Effect of Highly Doped p-AlGaN Layer to Improve the Ultimate Performance Parameters of 275 nm AlGaN-based UV-C LED

In this simulation paper, we have critically analyzed the highly doped p-aluminum gallium nitride (AlGaN) layer and found that electron and hole concentrations are increased by ~4.5-fold and ~1.03-fold, respectively in case of LED E with a $7 \times 10^{20} \mathrm{~cm}^{-3} \mathrm{Mg}$ dopant compared to reference LED A (with $1 \times 10^{17} \mathrm{~cm}^{-3} \mathrm{Mg}$ dopant).
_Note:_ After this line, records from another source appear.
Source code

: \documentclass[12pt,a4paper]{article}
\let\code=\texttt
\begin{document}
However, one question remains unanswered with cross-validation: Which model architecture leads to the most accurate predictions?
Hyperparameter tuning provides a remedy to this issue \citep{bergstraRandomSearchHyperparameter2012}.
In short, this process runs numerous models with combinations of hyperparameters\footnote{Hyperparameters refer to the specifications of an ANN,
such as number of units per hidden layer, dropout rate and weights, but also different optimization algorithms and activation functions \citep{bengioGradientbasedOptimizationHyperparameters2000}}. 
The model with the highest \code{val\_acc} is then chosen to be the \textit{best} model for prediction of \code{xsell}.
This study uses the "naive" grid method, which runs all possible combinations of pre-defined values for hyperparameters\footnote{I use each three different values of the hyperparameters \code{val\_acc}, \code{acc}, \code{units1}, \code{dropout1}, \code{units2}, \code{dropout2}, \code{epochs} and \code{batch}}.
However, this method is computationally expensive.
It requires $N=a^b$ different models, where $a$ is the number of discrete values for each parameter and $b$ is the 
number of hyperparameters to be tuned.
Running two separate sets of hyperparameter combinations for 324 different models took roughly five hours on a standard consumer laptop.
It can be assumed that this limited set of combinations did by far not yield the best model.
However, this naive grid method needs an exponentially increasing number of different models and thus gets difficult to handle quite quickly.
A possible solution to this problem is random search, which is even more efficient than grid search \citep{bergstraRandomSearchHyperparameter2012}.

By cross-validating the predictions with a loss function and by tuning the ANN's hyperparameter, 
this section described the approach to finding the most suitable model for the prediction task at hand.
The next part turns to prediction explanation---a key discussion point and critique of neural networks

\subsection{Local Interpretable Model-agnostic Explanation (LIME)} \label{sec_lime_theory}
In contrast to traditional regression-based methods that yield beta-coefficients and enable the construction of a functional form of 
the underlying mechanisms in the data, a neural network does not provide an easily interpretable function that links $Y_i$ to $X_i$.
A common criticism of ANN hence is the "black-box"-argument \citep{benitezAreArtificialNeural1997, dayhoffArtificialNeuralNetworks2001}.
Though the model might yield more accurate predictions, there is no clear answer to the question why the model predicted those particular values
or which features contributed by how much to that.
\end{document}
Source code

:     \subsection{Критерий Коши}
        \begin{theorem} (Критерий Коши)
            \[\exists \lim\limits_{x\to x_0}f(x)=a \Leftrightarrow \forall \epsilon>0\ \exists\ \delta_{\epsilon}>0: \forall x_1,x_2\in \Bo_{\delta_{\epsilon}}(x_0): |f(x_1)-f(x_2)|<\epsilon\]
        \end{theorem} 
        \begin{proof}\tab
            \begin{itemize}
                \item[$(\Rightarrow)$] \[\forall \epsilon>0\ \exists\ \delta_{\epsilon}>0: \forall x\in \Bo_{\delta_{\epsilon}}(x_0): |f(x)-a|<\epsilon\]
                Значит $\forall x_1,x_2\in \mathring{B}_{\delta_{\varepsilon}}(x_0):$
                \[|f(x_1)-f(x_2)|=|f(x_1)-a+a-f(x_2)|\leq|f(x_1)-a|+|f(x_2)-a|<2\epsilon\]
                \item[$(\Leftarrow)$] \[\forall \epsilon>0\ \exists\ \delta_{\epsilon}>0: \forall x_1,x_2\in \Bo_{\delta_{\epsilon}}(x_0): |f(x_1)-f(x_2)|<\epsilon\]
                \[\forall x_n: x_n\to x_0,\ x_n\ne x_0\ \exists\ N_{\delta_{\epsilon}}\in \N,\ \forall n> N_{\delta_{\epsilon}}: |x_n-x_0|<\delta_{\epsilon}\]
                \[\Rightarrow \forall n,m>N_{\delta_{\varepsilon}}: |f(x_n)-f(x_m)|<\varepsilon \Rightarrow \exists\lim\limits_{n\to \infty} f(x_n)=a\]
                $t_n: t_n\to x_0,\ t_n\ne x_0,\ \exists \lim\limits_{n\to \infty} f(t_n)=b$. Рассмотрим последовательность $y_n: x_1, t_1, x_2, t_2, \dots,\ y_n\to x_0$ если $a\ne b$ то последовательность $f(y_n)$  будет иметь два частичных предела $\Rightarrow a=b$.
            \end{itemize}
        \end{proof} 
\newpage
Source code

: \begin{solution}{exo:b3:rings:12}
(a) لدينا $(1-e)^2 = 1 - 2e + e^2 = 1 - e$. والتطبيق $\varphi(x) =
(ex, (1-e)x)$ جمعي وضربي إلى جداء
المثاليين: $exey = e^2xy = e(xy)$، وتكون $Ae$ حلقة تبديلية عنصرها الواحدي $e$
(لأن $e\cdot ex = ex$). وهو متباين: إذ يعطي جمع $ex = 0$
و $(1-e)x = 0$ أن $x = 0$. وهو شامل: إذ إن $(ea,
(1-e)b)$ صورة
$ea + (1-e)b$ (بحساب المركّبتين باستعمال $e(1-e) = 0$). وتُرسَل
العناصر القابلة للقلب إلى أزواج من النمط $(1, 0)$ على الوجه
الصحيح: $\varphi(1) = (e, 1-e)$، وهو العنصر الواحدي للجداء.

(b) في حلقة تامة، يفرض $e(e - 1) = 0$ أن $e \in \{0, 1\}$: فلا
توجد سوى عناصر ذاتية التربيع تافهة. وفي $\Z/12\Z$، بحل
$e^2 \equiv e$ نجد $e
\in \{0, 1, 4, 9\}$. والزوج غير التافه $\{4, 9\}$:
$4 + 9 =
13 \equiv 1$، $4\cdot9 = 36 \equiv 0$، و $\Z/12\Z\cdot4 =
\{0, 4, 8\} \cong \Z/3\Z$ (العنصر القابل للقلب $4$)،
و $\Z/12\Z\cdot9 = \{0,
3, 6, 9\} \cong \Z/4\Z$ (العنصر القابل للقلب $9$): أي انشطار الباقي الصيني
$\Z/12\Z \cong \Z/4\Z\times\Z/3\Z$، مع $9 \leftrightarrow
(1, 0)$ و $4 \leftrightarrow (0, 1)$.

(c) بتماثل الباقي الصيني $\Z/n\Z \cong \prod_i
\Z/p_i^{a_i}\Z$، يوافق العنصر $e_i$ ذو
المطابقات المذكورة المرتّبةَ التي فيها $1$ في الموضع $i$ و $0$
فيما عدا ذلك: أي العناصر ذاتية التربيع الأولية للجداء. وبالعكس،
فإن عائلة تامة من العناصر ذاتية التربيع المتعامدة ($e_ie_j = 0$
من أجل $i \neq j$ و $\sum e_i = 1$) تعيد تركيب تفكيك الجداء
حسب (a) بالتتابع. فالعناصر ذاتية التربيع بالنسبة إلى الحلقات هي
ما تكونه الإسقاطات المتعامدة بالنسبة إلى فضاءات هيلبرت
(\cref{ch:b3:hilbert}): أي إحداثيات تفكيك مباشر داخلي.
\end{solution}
The enhancement of carrier concentration promotes the probability of carrier recombination in the active region and hence improves the radiative recombination (RR) rate of LED E by ~8.5-fold compared to LED A. The RR enhancement helps to improve the internal quantum efficiency by ~8.5-fold in case of LED E compared to LED A. Also, it reduces the efficiency droop and resistive losses in case of LED E by 98% and ~71.5%, respectively, compared to LED A. Hence, we may conclude that experimentally, the realization of LED E with a $7 \times 10^{20}~\mathrm{cm}^{-3} \mathrm{Mg}$ doping helps to improve the ultimate parameters of AlGaN-based UV-C LED. The electroluminescence intensity at ~275 nm confirms the emission at the UV-C region in case of all AlGaN-based UV-C LED structures.